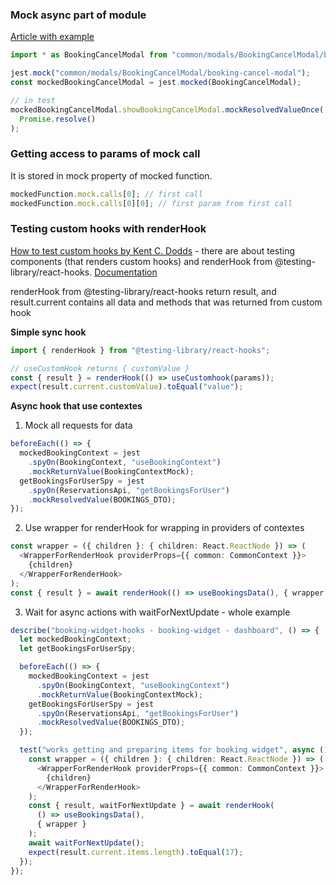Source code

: ### Mock async part of module

[Article with example](https://medium.com/trendyol-tech/jest-mocking-part-2-module-60b80080d5d9)

```ts
import * as BookingCancelModal from "common/modals/BookingCancelModal/booking-cancel-modal";

jest.mock("common/modals/BookingCancelModal/booking-cancel-modal");
const mockedBookingCancelModal = jest.mocked(BookingCancelModal);

// in test
mockedBookingCancelModal.showBookingCancelModal.mockResolvedValueOnce(
  Promise.resolve()
);
```

### Getting access to params of mock call

It is stored in mock property of mocked function.

```ts
mockedFunction.mock.calls[0]; // first call
mockedFunction.mock.calls[0][0]; // first param from first call
```

### Testing custom hooks with renderHook

[How to test custom hooks by Kent C. Dodds](https://kentcdodds.com/blog/how-to-test-custom-react-hooks) - there are about testing components (that renders custom hooks) and renderHook from @testing-library/react-hooks.
[Documentation](https://react-hooks-testing-library.com/usage/basic-hooks)

renderHook from @testing-library/react-hooks return result, and result.current contains all data and methods that was returned from custom hook

**Simple sync hook**

```ts
import { renderHook } from "@testing-library/react-hooks";

// useCustomHook returns { customValue }
const { result } = renderHook(() => useCustomhook(params));
expect(result.current.customValue).toEqual("value");
```

**Async hook that use contextes**

1. Mock all requests for data

```ts
beforeEach(() => {
  mockedBookingContext = jest
    .spyOn(BookingContext, "useBookingContext")
    .mockReturnValue(BookingContextMock);
  getBookingsForUserSpy = jest
    .spyOn(ReservationsApi, "getBookingsForUser")
    .mockResolvedValue(BOOKINGS_DTO);
});
```

2. Use wrapper for renderHook for wrapping in providers of contextes

```ts
const wrapper = ({ children }: { children: React.ReactNode }) => (
  <WrapperForRenderHook providerProps={{ common: CommonContext }}>
    {children}
  </WrapperForRenderHook>
);
const { result } = await renderHook(() => useBookingsData(), { wrapper });
```

3. Wait for async actions with waitForNextUpdate - whole example

```ts
describe("booking-widget-hooks - booking-widget - dashboard", () => {
  let mockedBookingContext;
  let getBookingsForUserSpy;

  beforeEach(() => {
    mockedBookingContext = jest
      .spyOn(BookingContext, "useBookingContext")
      .mockReturnValue(BookingContextMock);
    getBookingsForUserSpy = jest
      .spyOn(ReservationsApi, "getBookingsForUser")
      .mockResolvedValue(BOOKINGS_DTO);
  });

  test("works getting and preparing items for booking widget", async () => {
    const wrapper = ({ children }: { children: React.ReactNode }) => (
      <WrapperForRenderHook providerProps={{ common: CommonContext }}>
        {children}
      </WrapperForRenderHook>
    );
    const { result, waitForNextUpdate } = await renderHook(
      () => useBookingsData(),
      { wrapper }
    );
    await waitForNextUpdate();
    expect(result.current.items.length).toEqual(17);
  });
});
```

---

**ABOUT THIS EXERCISE**
When a line of the records has the word "WrapperForRenderHook", pick it out and copy it.

**TASK OUTPUT**
  <WrapperForRenderHook providerProps={{ common: CommonContext }}>
  </WrapperForRenderHook>
      <WrapperForRenderHook providerProps={{ common: CommonContext }}>
      </WrapperForRenderHook>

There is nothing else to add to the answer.